I'm not sure that there's a better / easier way to do Auth with this use case, but it does present a signficant hurdle to adoption for those who have an API (even one ready for JSON-RPC!) that is practically ready to be exposed via MCP.

motorest•6mo ago
> I think this biases towards sufficiently large engineering organizations where OAuth 2.0 was identified as necessary for some part of their requirements. In most organizations, they're still using `x-<orgname>-token` headers and the like to do auth.

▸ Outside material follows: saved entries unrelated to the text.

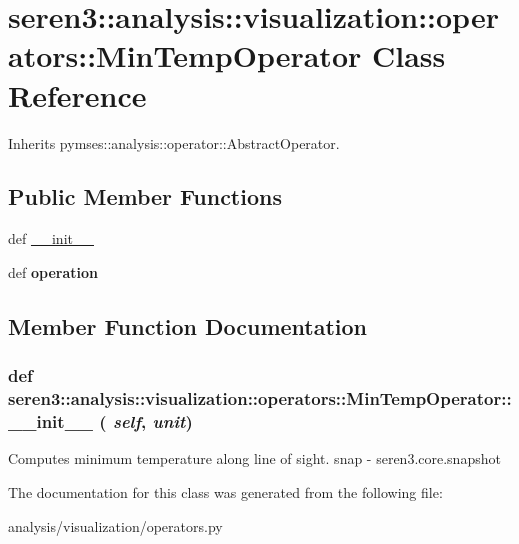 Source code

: \hypertarget{classseren3_1_1analysis_1_1visualization_1_1operators_1_1MinTempOperator}{
\section{seren3::analysis::visualization::operators::MinTempOperator Class Reference}
\label{classseren3_1_1analysis_1_1visualization_1_1operators_1_1MinTempOperator}
}


Inherits pymses::analysis::operator::AbstractOperator.\subsection*{Public Member Functions}
\begin{DoxyCompactItemize}
\item 
def \hyperlink{classseren3_1_1analysis_1_1visualization_1_1operators_1_1MinTempOperator_a22853ff981c6f5d770c47192e3a9e956}{\_\-\_\-init\_\-\_\-}
\item 
\hypertarget{classseren3_1_1analysis_1_1visualization_1_1operators_1_1MinTempOperator_ac8c33be57f0b711a5efd87a8f79b0040}{
def {\bfseries operation}}
\label{classseren3_1_1analysis_1_1visualization_1_1operators_1_1MinTempOperator_ac8c33be57f0b711a5efd87a8f79b0040}

\end{DoxyCompactItemize}


\subsection{Member Function Documentation}
\hypertarget{classseren3_1_1analysis_1_1visualization_1_1operators_1_1MinTempOperator_a22853ff981c6f5d770c47192e3a9e956}{
\subsubsection[{\_\-\_\-init\_\-\_\-}]{\setlength{\rightskip}{0pt plus 5cm}def seren3::analysis::visualization::operators::MinTempOperator::\_\-\_\-init\_\-\_\- ( {\em self}, \/   {\em unit})}}
\label{classseren3_1_1analysis_1_1visualization_1_1operators_1_1MinTempOperator_a22853ff981c6f5d770c47192e3a9e956}
\begin{DoxyVerb}
Computes minimum temperature along line of sight.
snap - seren3.core.snapshot
\end{DoxyVerb}
 

The documentation for this class was generated from the following file:\begin{DoxyCompactItemize}
\item 
analysis/visualization/operators.py\end{DoxyCompactItemize}

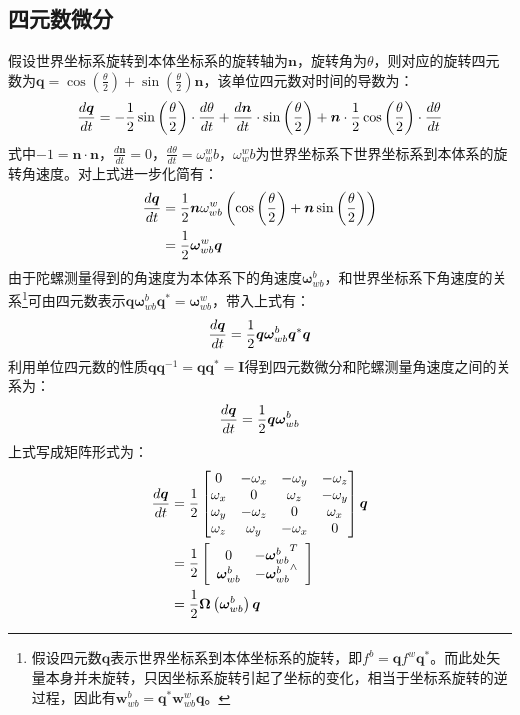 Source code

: \subsection{四元数微分}
假设世界坐标系旋转到本体坐标系的旋转轴为$\bm{n}$，旋转角为$\theta$，则对应的旋转四元数为$\bm{q}=\cos\left(\frac{\theta}{2}\right)+\sin\left(\frac{\theta}{2}\right)\bm{n}$，该单位四元数对时间的导数为：
\begin{equation}
\centering
\frac{d\bm{q}}{dt}=-\frac{1}{2}\sin\left(\frac{\theta}{2}\right)\cdot\frac{d\theta}{dt}+\frac{d\bm{n}}{dt}\cdot\sin\left(\frac{\theta}{2}\right)+\bm{n}\cdot\frac{1}{2}\cos\left(\frac{\theta}{2}\right)\cdot\frac{d\theta}{dt}
\end{equation}
式中$-1=\bm{n}\cdot\bm{n}$，$\frac{d\bm{n}}{dt}=0$，$\frac{d\theta}{dt}=\omega^w_wb$，$\omega^w_wb$为世界坐标系下世界坐标系到本体系的旋转角速度。对上式进一步化简有：
\begin{equation}
\centering
\begin{aligned}
\frac{d\bm{q}}{dt}&=\frac{1}{2}\bm{n}\omega_{wb}^w\left(\cos\left(\frac{\theta}{2}\right)+\bm{n}\sin\left(\frac{\theta}{2}\right)\right)\\
&=\frac{1}{2}\bm{\omega}^w_{wb}\bm{q}
\end{aligned}
\end{equation}
由于陀螺测量得到的角速度为本体系下的角速度$\bm{\omega}_{wb}^b$，和世界坐标系下角速度的关系\footnote{假设四元数$\bm{q}$表示世界坐标系到本体坐标系的旋转，即$f^b=\bm{q}f^w\bm{q}^\ast$。而此处矢量本身并未旋转，只因坐标系旋转引起了坐标的变化，相当于坐标系旋转的逆过程，因此有$\bm{w}^b_{wb}=\bm{q}^\ast\bm{w}^w_{wb}\bm{q}$。}可由四元数表示$\bm{q}\bm{\omega}_{wb}^b\bm{q}^\ast=\bm{\omega}_{wb}^w$，带入上式有：
\begin{equation}
\centering
\frac{d\bm{q}}{dt}=\frac{1}{2}\bm{q}\bm{\omega}_{wb}^b\bm{q}^\ast\bm{q}
\end{equation}
利用单位四元数的性质$\bm{q}\bm{q}^{-1}=\bm{q}\bm{q}^\ast=\bm{I}$得到四元数微分和陀螺测量角速度之间的关系为：
\begin{equation}
\centering
\frac{d\bm{q}}{dt}=\frac{1}{2}\bm{q}\bm{\omega}_{wb}^b
\label{eq.append.b.6}
\end{equation}
上式写成矩阵形式为：
\begin{equation}
\centering
\begin{aligned}
\frac{d\bm{q}}{dt}&=\frac{1}{2}\left[\begin{matrix}
0 & -\omega_x & -\omega_y & -\omega_z \\
\omega_x & 0 & \omega_z & -\omega_y \\
\omega_y & -\omega_z & 0 & \omega_x \\
\omega_z & \omega_y & -\omega_x & 0 
\end{matrix}\right]\bm{q}\\
&=\frac{1}{2}\left[\begin{array}{cc}
0 & -{\bm{\omega}_{wb}^b}^T\\
\bm{\omega}_{wb}^b & -{\bm{\omega}_{wb}^b}^\wedge
\end{array}\right]\\
&=\frac{1}{2}\bm{\Omega}\left(\bm{\omega}_{wb}^b\right)\bm{q}
\end{aligned}
\end{equation}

I don't think that's it. Auth is a critical system in any organization, and larger organizations actually present more resistance to change, particularly in business critical areas. If anything, smaller orgs gave an easier time migrating critical systems such as authentication.

hirsin•6mo ago
Touching on tenancy and the "real" gaps in the spec does help push the discussion in a useful direction.

https://vulnerablemcp.info/ is a good collection of the immediately obvious issues with the MCP protocol that need to be addressed. A couple low blows in there, that feel a bit motivated to make MCP look worse, but generally a good starting point overall.

owebmaster•6mo ago
This post has too many "shameless plugs" to be taken seriously.
smitty1e•6mo ago
Serious question:

If doing an extended, service-level session (like a GPT interaction) with a server known beforehand, would it make sense to set up a keypair and manage the interaction over SSH?

Restated: are we throwing away a lot of bandwidth establishing TLS trust for the more general HTTP?